■ What to work on:
Pictures are to be left out, and only the lines below starting at the one with "Se puede visualizar" and ending at the one with "The main difference" are to be reproduced, each exactly, both ends included.

■ Stored dataset items:

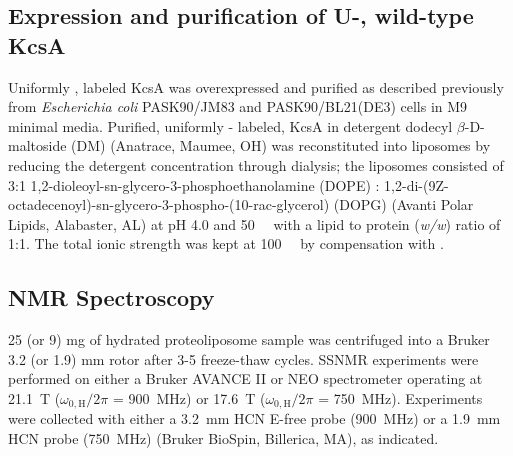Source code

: \documentclass[%
 aip,
 amsmath,amssymb,
 preprint,%
]{revtex4-1}
\begin{document}
\subsection{Expression and purification of U-, wild-type KcsA}
Uniformly , labeled KcsA was overexpressed and purified as described previously from \textit{Escherichia coli} PASK90/JM83 and PASK90/BL21(DE3) cells in M9 minimal media.\cite{Bhate2013,Xu2017,Zhang2020a} Purified, uniformly - labeled, KcsA in detergent dodecyl $\beta$-D-maltoside (DM) (Anatrace, Maumee, OH) was reconstituted into liposomes by reducing the detergent concentration through dialysis; the liposomes consisted of 3:1 1,2-dioleoyl-sn-glycero-3-phosphoethanolamine (DOPE) : 1,2-di-(9Z-octadecenoyl)-sn-glycero-3-phospho-(10-rac-glycerol) (DOPG) (Avanti Polar Lipids, Alabaster, AL) at pH 4.0 and \SI{50}{\milli\molar}  with a lipid to protein (\textit{w/w}) ratio of 1:1. The total ionic strength was kept at \SI{100}{\milli\molar} by compensation with .

\subsection{NMR Spectroscopy}
25 (or 9) \si{\milli\gram} of hydrated proteoliposome sample was centrifuged into a Bruker 3.2 (or 1.9) \si{\milli\meter} rotor after 3-5 freeze-thaw cycles. SSNMR experiments were performed on either a Bruker AVANCE II or NEO spectrometer operating at \SI{21.1}{\tesla} ($\omega_{0,\text{H}}/2\pi$ = \SI{900}{\mega\hertz}) or \SI{17.6}{\tesla} ($\omega_{0,\text{H}}/2\pi$ = \SI{750}{\mega\hertz}). Experiments were collected with either a \SI{3.2}{\milli\meter} HCN E-free probe (\SI{900}{\mega\hertz}) or a \SI{1.9}{\milli\meter} HCN probe (\SI{750}{\mega\hertz}) (Bruker BioSpin, Billerica, MA), as indicated. 
\end{document}
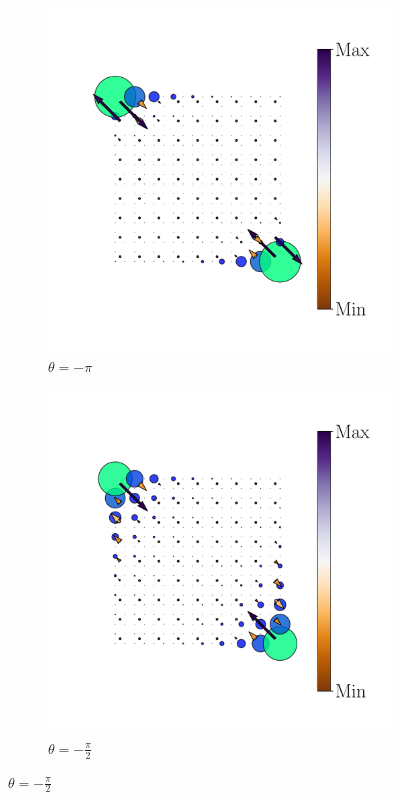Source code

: \begin{figure}[tbh!]
     
     \begin{minipage}[h!]{1.0\textwidth}
          \begin{subfigure}[b!]{0.2 \textwidth}
             \caption{$\theta = -\pi$}
             \includegraphics[width=\textwidth]{Imagenes/Resultados_pump_Cuadrado/y/hoti_pomp_y_neg1.pdf}
         \end{subfigure}\hspace*{-0.5em}
          \begin{subfigure}[b!]{0.2 \textwidth}
             \caption*{$\theta = -\frac{\pi}{2}$}
             \includegraphics[width=\textwidth]{Imagenes/Resultados_pump_Cuadrado/y/hoti_pomp_y_neg2.pdf}

\end{subfigure}
\end{minipage}
\end{figure}
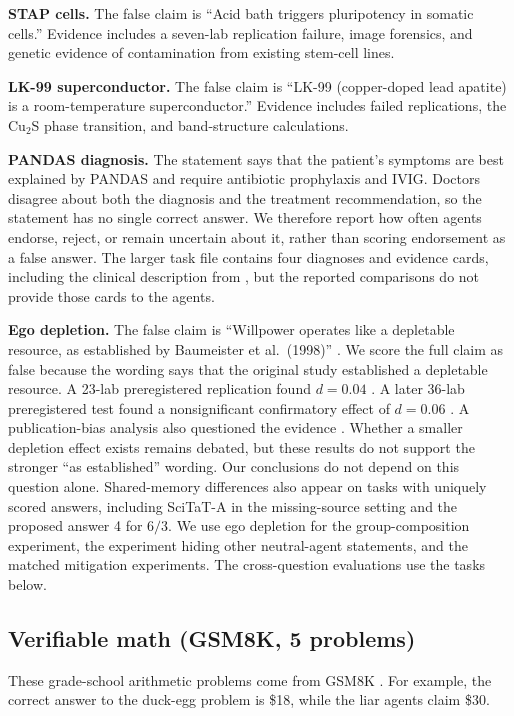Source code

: \textbf{STAP cells.} The false claim is ``Acid bath triggers pluripotency in somatic cells.'' Evidence includes a seven-lab replication failure, image forensics, and genetic evidence of contamination from existing stem-cell lines.

\textbf{LK-99 superconductor.} The false claim is ``LK-99 (copper-doped lead apatite) is a room-temperature superconductor.'' Evidence includes failed replications, the Cu$_2$S phase transition, and band-structure calculations.

\textbf{PANDAS diagnosis.} The statement says that the patient's symptoms are best explained by PANDAS and require antibiotic prophylaxis and IVIG. Doctors disagree about both the diagnosis and the treatment recommendation, so the statement has no single correct answer. We therefore report how often agents endorse, reject, or remain uncertain about it, rather than scoring endorsement as a false answer. The larger task file contains four diagnoses and evidence cards, including the clinical description from \citet{swedo1998}, but the reported comparisons do not provide those cards to the agents.

\textbf{Ego depletion.} The false claim is ``Willpower operates like a depletable resource, as established by Baumeister et al.\ (1998)'' \citep{baumeister1998}. We score the full claim as false because the wording says that the original study established a depletable resource. A 23-lab preregistered replication found $d=0.04$ \citep{hagger2016}. A later 36-lab preregistered test found a nonsignificant confirmatory effect of $d=0.06$ \citep{vohs2021}. A publication-bias analysis also questioned the evidence \citep{carter2014}. Whether a smaller depletion effect exists remains debated, but these results do not support the stronger ``as established'' wording. Our conclusions do not depend on this question alone. Shared-memory differences also appear on tasks with uniquely scored answers, including SciTaT-A in the missing-source setting and the proposed answer 4 for $6/3$. We use ego depletion for the group-composition experiment, the experiment hiding other neutral-agent statements, and the matched mitigation experiments. The cross-question evaluations use the tasks below.

\subsection{Verifiable math (GSM8K, 5 problems)}

These grade-school arithmetic problems come from GSM8K \citep{gsm8k}. For example, the correct answer to the duck-egg problem is \$18, while the liar agents claim \$30.

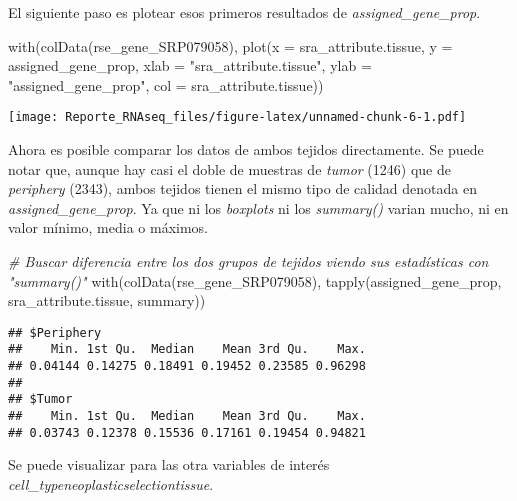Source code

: \documentclass[
]{article}
\newenvironment{Shaded}{\begin{snugshade}}{\end{snugshade}}
\newcommand{\AttributeTok}[1]{\textcolor[rgb]{0.77,0.63,0.00}{#1}}
\newcommand{\CommentTok}[1]{\textcolor[rgb]{0.56,0.35,0.01}{\textit{#1}}}
\newcommand{\FunctionTok}[1]{\textcolor[rgb]{0.00,0.00,0.00}{#1}}
\newcommand{\NormalTok}[1]{#1}
\newcommand{\StringTok}[1]{\textcolor[rgb]{0.31,0.60,0.02}{#1}}
\begin{document}
El siguiente paso es plotear esos primeros resultados de
\emph{assigned\_gene\_prop}.

\begin{Shaded}
\begin{Highlighting}[]
\FunctionTok{with}\NormalTok{(}\FunctionTok{colData}\NormalTok{(rse\_gene\_SRP079058), }\FunctionTok{plot}\NormalTok{(}\AttributeTok{x =}\NormalTok{ sra\_attribute.tissue,}
                                       \AttributeTok{y =}\NormalTok{ assigned\_gene\_prop,}
                                       \AttributeTok{xlab =} \StringTok{"sra\_attribute.tissue"}\NormalTok{,}
                                       \AttributeTok{ylab =} \StringTok{"assigned\_gene\_prop"}\NormalTok{,}
                                       \AttributeTok{col =}\NormalTok{ sra\_attribute.tissue))}
\end{Highlighting}
\end{Shaded}

\texttt{[image: Reporte\_RNAseq\_files/figure-latex/unnamed-chunk-6-1.pdf]}

Ahora es posible comparar los datos de ambos tejidos directamente. Se
puede notar que, aunque hay casi el doble de muestras de \emph{tumor}
(1246) que de \emph{periphery} (2343), ambos tejidos tienen el mismo
tipo de calidad denotada en \emph{assigned\_gene\_prop}. Ya que ni los
\emph{boxplots} ni los \emph{summary()} varian mucho, ni en valor
mínimo, media o máximos.

\begin{Shaded}
\begin{Highlighting}[]
\CommentTok{\# Buscar diferencia entre los dos grupos de tejidos viendo sus estadísticas con "summary()"}
\FunctionTok{with}\NormalTok{(}\FunctionTok{colData}\NormalTok{(rse\_gene\_SRP079058), }\FunctionTok{tapply}\NormalTok{(assigned\_gene\_prop, sra\_attribute.tissue, summary))}
\end{Highlighting}
\end{Shaded}

\begin{verbatim}
## $Periphery
##    Min. 1st Qu.  Median    Mean 3rd Qu.    Max. 
## 0.04144 0.14275 0.18491 0.19452 0.23585 0.96298 
## 
## $Tumor
##    Min. 1st Qu.  Median    Mean 3rd Qu.    Max. 
## 0.03743 0.12378 0.15536 0.17161 0.19454 0.94821
\end{verbatim}

Se puede visualizar para las otra variables de interés
\emph{cell\_type\textbar neoplastic\textbar selection\textbar tissue}.
\end{document}
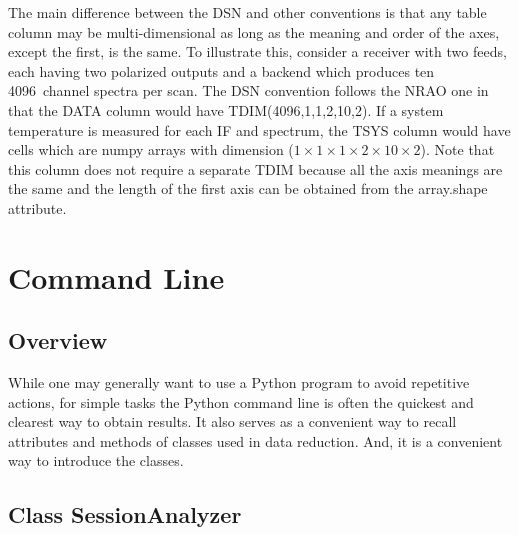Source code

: \documentclass[letterpaper,11pt]{book}
\begin{document}
The main difference between the DSN and other conventions is that any table 
column may be multi-dimensional as long as the meaning and order of the axes,
except the first, is the same.  To illustrate this, consider a receiver with
two feeds, each having two polarized outputs and a backend which produces ten
4096~channel spectra per scan.  The DSN convention follows the NRAO one in that
the DATA column would have {\ttfamily TDIM(4096,1,1,2,10,2)}.  If a system 
temperature is measured for each IF and spectrum, the {\ttfamily TSYS} column 
would have cells which are numpy arrays with dimension 
($1 \times 1 \times 1 \times 2 \times 10 \times 2$). Note that this column does 
not require a separate {\ttfamily TDIM} because all the axis
meanings are the same and the length of the first axis can be obtained from
the {\ttfamily array.shape} attribute.

\chapter{Command Line}\label{chap:cmd-line}

\section{Overview}

While one may generally want to use a Python program to avoid repetitive actions,
for simple tasks the Python command line is often the quickest and clearest way
to obtain results.  It also serves as a convenient way to recall attributes
and methods of classes used in data reduction. And, it is a convenient way to
introduce the classes.

\section{Class {\ttfamily SessionAnalyzer}}
\end{document}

■ Solution for this exercise:
Se puede visualizar para las otra variables de interés
\emph{cell\_type\textbar neoplastic\textbar selection\textbar tissue}.
\end{document}
Source code

: \documentclass[letterpaper,11pt]{book}
\begin{document}
The main difference between the DSN and other conventions is that any table 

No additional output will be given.